In [48]:
%reload_ext autoreload
%autoreload 2

import torch
from data.names_dataset import NamesDataset
from torch.utils.data import DataLoader

# Check for available accelerators
device = (
    torch.accelerator.current_accelerator()
    if torch.accelerator.is_available()
    else torch.device("cpu")
)
print(f"Using device: {device}")
assert device

# Initialize NamesDataset with the detected device
names_dataset = NamesDataset(data_folder="../datasets/names")


# train_dataset, test_dataset = torch.utils.data.random_split(names_dataset, [0.85, 0.15])
train_dataset, test_dataset = torch.utils.data.random_split(names_dataset, [0.85, 0.15])
print(f"Train dataset size: {len(train_dataset)}")
print(f"Test dataset size: {len(test_dataset)}")

Using device: mps
Train dataset size: 17063
Test dataset size: 3011


In [49]:
BATCH_SIZE = 64


def collate_fn(
    batch: list[tuple[torch.Tensor, torch.Tensor]],
) -> list[tuple[torch.Tensor, torch.Tensor]]:
    return batch


train_dataloader = DataLoader(
    dataset=train_dataset,
    batch_size=BATCH_SIZE,
    shuffle=True,
    collate_fn=collate_fn,
)

test_dataloader = DataLoader(
    dataset=test_dataset,
    batch_size=BATCH_SIZE,
    shuffle=False,
    collate_fn=collate_fn,
)


In [None]:
import torch.nn as nn
import torch.nn.functional as F


class NamesClassifier(nn.Module):
    def __init__(self, input_size, hidden_size, output_size):
        super(NamesClassifier, self).__init__()
        self.rnn = nn.RNN(
            input_size=input_size,
            hidden_size=hidden_size,
            batch_first=True,
        )
        self.h2o = nn.Linear(hidden_size, output_size)

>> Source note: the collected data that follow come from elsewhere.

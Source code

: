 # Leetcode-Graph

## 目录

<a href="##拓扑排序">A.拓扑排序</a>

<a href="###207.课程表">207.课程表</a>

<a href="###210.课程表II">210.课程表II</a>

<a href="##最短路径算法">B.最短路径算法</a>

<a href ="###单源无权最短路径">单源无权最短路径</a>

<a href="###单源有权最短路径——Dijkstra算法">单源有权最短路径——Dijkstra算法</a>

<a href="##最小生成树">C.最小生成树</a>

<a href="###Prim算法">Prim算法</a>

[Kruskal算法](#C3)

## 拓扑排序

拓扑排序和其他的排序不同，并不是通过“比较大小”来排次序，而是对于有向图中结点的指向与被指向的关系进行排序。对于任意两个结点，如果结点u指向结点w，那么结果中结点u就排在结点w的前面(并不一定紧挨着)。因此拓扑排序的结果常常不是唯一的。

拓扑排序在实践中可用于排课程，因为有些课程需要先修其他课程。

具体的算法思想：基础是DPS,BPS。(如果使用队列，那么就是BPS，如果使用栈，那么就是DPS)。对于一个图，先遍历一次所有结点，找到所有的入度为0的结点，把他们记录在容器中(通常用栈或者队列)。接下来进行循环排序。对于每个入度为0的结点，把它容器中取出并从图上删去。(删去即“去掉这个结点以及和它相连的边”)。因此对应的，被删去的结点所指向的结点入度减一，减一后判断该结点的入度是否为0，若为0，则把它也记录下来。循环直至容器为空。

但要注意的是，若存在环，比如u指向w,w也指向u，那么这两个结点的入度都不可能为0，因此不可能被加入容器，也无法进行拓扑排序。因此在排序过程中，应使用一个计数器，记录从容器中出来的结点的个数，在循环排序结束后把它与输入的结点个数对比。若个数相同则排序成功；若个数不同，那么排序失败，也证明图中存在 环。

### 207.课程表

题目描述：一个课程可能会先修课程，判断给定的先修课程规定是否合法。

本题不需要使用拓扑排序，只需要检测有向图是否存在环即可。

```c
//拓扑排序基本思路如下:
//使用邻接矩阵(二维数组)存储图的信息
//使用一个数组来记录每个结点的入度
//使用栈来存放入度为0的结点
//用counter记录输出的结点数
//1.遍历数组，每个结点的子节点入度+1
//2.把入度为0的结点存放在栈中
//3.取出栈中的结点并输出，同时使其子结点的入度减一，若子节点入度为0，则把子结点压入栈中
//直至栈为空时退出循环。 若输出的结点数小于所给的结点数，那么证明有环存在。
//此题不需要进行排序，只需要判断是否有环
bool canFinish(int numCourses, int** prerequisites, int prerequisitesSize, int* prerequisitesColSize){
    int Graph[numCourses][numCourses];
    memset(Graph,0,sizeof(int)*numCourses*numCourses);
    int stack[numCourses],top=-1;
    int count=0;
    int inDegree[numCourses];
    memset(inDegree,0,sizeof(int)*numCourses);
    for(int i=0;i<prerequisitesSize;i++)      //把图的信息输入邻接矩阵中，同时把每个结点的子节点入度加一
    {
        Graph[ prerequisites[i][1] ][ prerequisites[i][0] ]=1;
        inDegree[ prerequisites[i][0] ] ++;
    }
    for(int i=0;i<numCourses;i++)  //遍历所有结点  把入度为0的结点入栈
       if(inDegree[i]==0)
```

    def forward(self, x: torch.Tensor) -> torch.Tensor:
        # x is of shape (batch_size, seq_length, input_size)
        output, hidden = self.rnn(x)
        output = self.h2o(hidden[0])
        # output is of shape (batch_size, output_size)
        output = F.log_softmax(output, dim=1)
        return output


def train(
    model: nn.Module,
    dataloader: DataLoader,
    optimizer: torch.optim.Optimizer,
    criterion: nn.Module,
):
    model.train()
    total_loss = 0.0
    for batch in dataloader:
        batch_loss = torch.tensor(0.0)
        for input, label in batch:
            output = model(input)
            batch_loss += criterion(output, label.argmax(dim=1))

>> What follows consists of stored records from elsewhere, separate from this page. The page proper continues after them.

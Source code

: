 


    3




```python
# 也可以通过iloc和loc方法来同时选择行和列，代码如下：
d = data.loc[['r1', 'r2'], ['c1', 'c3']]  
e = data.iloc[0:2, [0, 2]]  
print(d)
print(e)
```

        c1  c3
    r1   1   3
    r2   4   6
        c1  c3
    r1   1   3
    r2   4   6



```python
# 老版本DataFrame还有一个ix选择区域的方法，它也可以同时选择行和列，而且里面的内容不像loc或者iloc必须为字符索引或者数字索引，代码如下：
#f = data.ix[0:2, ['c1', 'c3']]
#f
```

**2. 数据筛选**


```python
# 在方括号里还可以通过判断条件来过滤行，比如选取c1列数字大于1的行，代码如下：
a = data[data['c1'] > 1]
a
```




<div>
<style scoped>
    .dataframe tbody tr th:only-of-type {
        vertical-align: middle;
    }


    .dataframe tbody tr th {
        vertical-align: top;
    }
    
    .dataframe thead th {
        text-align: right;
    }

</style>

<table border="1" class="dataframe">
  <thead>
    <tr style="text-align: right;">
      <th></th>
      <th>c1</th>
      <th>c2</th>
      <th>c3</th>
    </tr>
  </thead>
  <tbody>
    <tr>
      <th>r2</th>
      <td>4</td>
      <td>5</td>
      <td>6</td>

        total_loss += batch_loss
        batch_loss.backward()
        optimizer.step()
        optimizer.zero_grad()

    return total_loss / len(dataloader)


def evaluate(model: nn.Module, dataloader: DataLoader, criterion: nn.Module):
    model.eval()
    total_loss = 0.0
    correct = 0
    with torch.no_grad():
        for batch in dataloader:
            for input, label in batch:
                output = model(input)
                loss = criterion(output, label.argmax(dim=1))
                predictions = output.argmax(dim=1)
                correct += (predictions == label.argmax(dim=1)).sum().item()
                total_loss += loss.item()

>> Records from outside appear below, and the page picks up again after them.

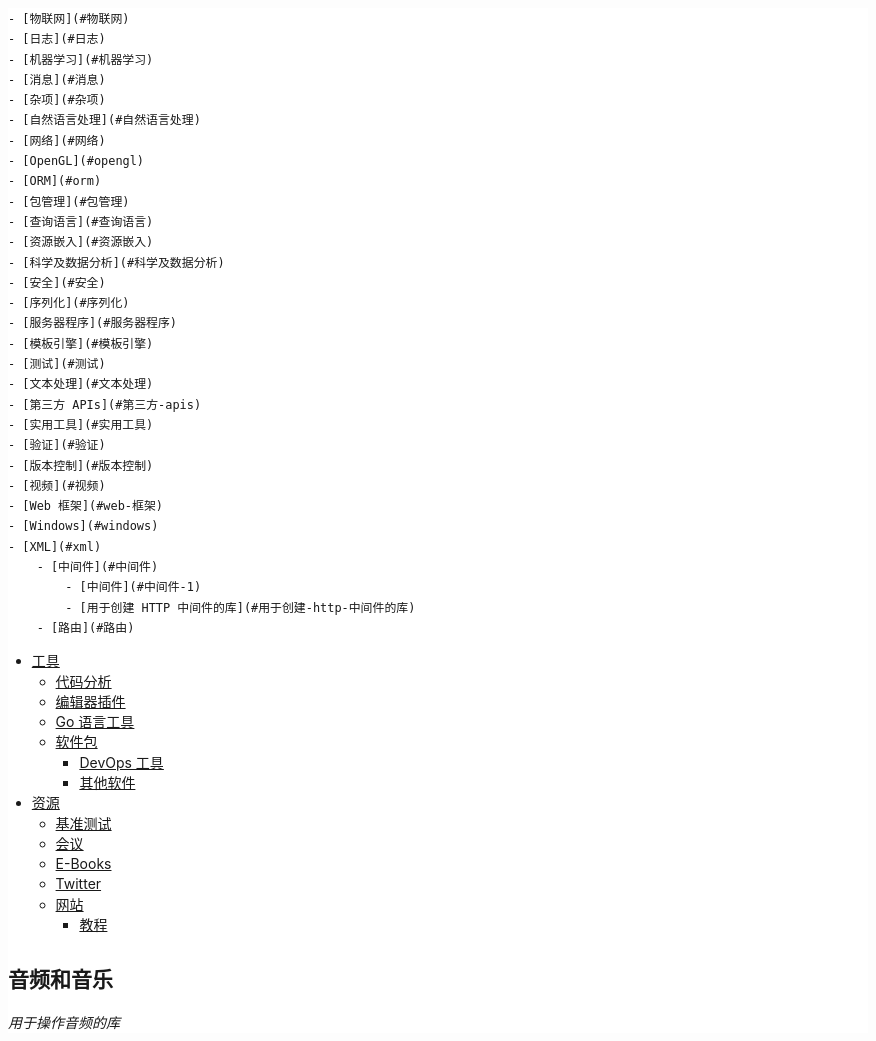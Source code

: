     - [物联网](#物联网)
    - [日志](#日志)
    - [机器学习](#机器学习)
    - [消息](#消息)
    - [杂项](#杂项)
    - [自然语言处理](#自然语言处理)
    - [网络](#网络)
    - [OpenGL](#opengl)
    - [ORM](#orm)
    - [包管理](#包管理)
    - [查询语言](#查询语言)
    - [资源嵌入](#资源嵌入)
    - [科学及数据分析](#科学及数据分析)
    - [安全](#安全)
    - [序列化](#序列化)
    - [服务器程序](#服务器程序)
    - [模板引擎](#模板引擎)
    - [测试](#测试)
    - [文本处理](#文本处理)
    - [第三方 APIs](#第三方-apis)
    - [实用工具](#实用工具)
    - [验证](#验证)
    - [版本控制](#版本控制)
    - [视频](#视频)
    - [Web 框架](#web-框架)
    - [Windows](#windows)
    - [XML](#xml)
        - [中间件](#中间件)
            - [中间件](#中间件-1)
            - [用于创建 HTTP 中间件的库](#用于创建-http-中间件的库)
        - [路由](#路由)
- [工具](#工具)
    - [代码分析](#代码分析)
    - [编辑器插件](#编辑器插件)
    - [Go 语言工具](#go-语言工具)
    - [软件包](#软件包)
        - [DevOps 工具](#devops-工具)
        - [其他软件](#其他软件)
- [资源](#资源)
    - [基准测试](#基准测试)
    - [会议](#会议)
    - [E-Books](#e-books)
    - [Twitter](#twitter)
    - [网站](#网站)
        - [教程](#教程)



## 音频和音乐

_用于操作音频的库_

    accuracy = correct / len(dataloader)
    return total_loss / len(dataloader), accuracy

In [51]:
import time

rnn = NamesClassifier(
    input_size=len(names_dataset.index_to_token),
    hidden_size=256,
    output_size=len(names_dataset.countries),
)

print(rnn)
criterion = nn.NLLLoss()
optimizer = torch.optim.Adam(rnn.parameters(), lr=0.001)

num_epochs = 10
for epoch in range(num_epochs):
    start_time = time.perf_counter_ns()
    train_loss = train(rnn, train_dataloader, optimizer, criterion)
    test_loss, accuracy = evaluate(rnn, test_dataloader, criterion)
    end_time = time.perf_counter_ns()
    elapsed_time = (end_time - start_time) / 1e6
    print(
        f"Epoch {epoch + 1}/{num_epochs}, Elapsed Time: {elapsed_time:.2f}ms, Train Loss: {train_loss:.4f}, Test Loss: {test_loss:.4f}, Accuracy: {accuracy:.4f}"
    )

NamesClassifier(
  (rnn): RNN(87, 256, batch_first=True)
  (h2o): Linear(in_features=256, out_features=18, bias=True)
)
Epoch 1/10, Elapsed Time: 11312.15ms, Train Loss: 92.5351, Test Loss: 70.2659, Accuracy: 43.2083
Epoch 2/10, Elapsed Time: 11218.50ms, Train Loss: 66.2782, Test Loss: 58.2939, Accuracy: 45.6458
Epoch 3/10, Elapsed Time: 11283.15ms, Train Loss: 57.5835, Test Loss: 53.1384, Accuracy: 47.2292
Epoch 4/10, Elapsed Time: 11175.58ms, Train Loss: 52.8761, Test Loss: 51.7221, Accuracy: 47.4583
Epoch 5/10, Elapsed Time: 11478.35ms, Train Loss: 49.9978, Test Loss: 47.4878, Accuracy: 48.7083
Epoch 6/10, Elapsed Time: 11251.63ms, Train Loss: 47.1136, Test Loss: 46.3374, Accuracy: 48.8125
Epoch 7/10, Elapsed Time: 11312.57ms, Train Loss: 45.3075, Test Loss: 45.1199, Accuracy: 49.3750
Epoch 8/10, Elapsed Time: 11402.86ms, Train Loss: 42.8366, Test Loss: 45.4286, Accuracy: 49.0625
Epoch 9/10, Elapsed Time: 11372.15ms, Train Loss: 41.5598, Test Loss: 44.5040, Accuracy: 48.6250
Epoch 1